What this enables, concretely:
- Reference centres can run their own twin on the patients they actually see, with their actual outcomes, without sending data anywhere. Every centre's data stays local; the model architecture is shared.
- Patient organisations can use the public results to surface state-by-state gaps in deliverability and inform advocacy.
- Public-health agencies can run prospective audits, "Are our PCDT-recommended therapies reaching the patients they were designed for?", by cross-referencing predicted trajectories with actually observed records.
- Other LMIC public-health systems can adapt the same architecture to their own data subsystems. India, China, South Africa, Mexico, and others have the same structural shape: a public payer, a protocol layer, a high-cost-drug authorisation pipeline, a mortality registry. The data is the work; the architecture transfers.
What's next
Three concrete extensions are in flight:
- External validation on MIMIC-IV, using a rare-disease subset (MIMIC-RD), to confirm that the GEMEO architecture generalises beyond the Brazilian public-health system.
- Tier-1 clinician evaluation: a blinded study in which Brazilian geneticists, paediatricians, and internists rate the plausibility of GEMEO-generated trajectories against held-out ground truth (following the methodology of Foresight).
- Federated training across the 45 reference centres, scaling the platform beyond DATASUS into deeply phenotyped real-world cohorts without moving any patient data outside its originating centre.

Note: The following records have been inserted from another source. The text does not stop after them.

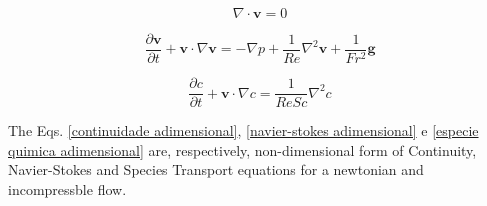 \begin{equation} \label{continuidade adimensional}
 \nabla \cdot \textbf{v} = 0
\end{equation}

\begin{equation} \label{navier-stokes adimensional}
 \frac{\partial \textbf{v}}{\partial t} 
 + 
 \textbf{v} \cdot \nabla \textbf{v}
 =
 -
 \nabla p
 +
 \frac{1}{Re} \nabla^{2} \textbf{v}
 +
 \frac{1}{Fr^{2}} \textbf{g}
\end{equation}

\begin{equation} \label{especie quimica adimensional}
 \frac{\partial c}{\partial t}
 +
 \textbf{v} \cdot \nabla c
 =
 \frac{1}{ReSc} \nabla^{2} c
\end{equation}

\medskip
The Eqs.
\ref{continuidade adimensional}, 
\ref{navier-stokes adimensional} e 
\ref{especie quimica adimensional}
are, respectively, non-dimensional form of Continuity,
Navier-Stokes and Species Transport equations
for a newtonian and incompressble flow.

The model code, trained checkpoints, and ingestion pseudocode are released open source. The orchestration layer that wraps GEMEO into a clinician-facing product is intentionally not part of this open-source release; the reproducible scientific artifact is the model, the data pipeline, and the evaluation harness.
Sources
The data used in this study comes exclusively from DATASUS’s open portal (SIH-RD, APAC-Medicamentos, SIM), released by Brazil’s Ministry of Health for transparency and research purposes.
Legal basis
Processing was performed under Art. 7, IV (studies by a research body) and Art. 11, II, items “c” and “f” (sensitive health data for public-health studies and research) of Brazil’s General Data Protection Law (LGPD, Federal Law 13.709/2018).
Pseudonymisation
No personally identifiable data (names, taxpayer IDs, plaintext health-card numbers, or addresses) was accessed or processed. The AP_CNSPCN identifier is a hash of the National Health Card generated upstream by the public-health system itself, the longitudinal linkage of 13,304 patients is performed on this pre-existing pseudonym, with no re-identification.
Non-reidentifiability
The model neither stores nor reconstructs individual patient trajectories; its predictions operate over aggregate embeddings and do not permit reverse inference to individuals.
Not a diagnosis
GEMEO is a research tool. Its predictions do not constitute medical diagnosis, prescription, or a substitute for clinical evaluation by a licensed professional.
Ethics review
Studies based exclusively on Brazil’s open and anonymised DATASUS records are exempt from CEP/CONEP ethics review pursuant to National Health Council Resolution 510/2016, Art. 1, sole paragraph, V.
Compliance
The authors declare compliance with Brazil’s LGPD, the Access to Information Law (Federal Decree 7.724/2012), and the DATASUS open-data usage policy.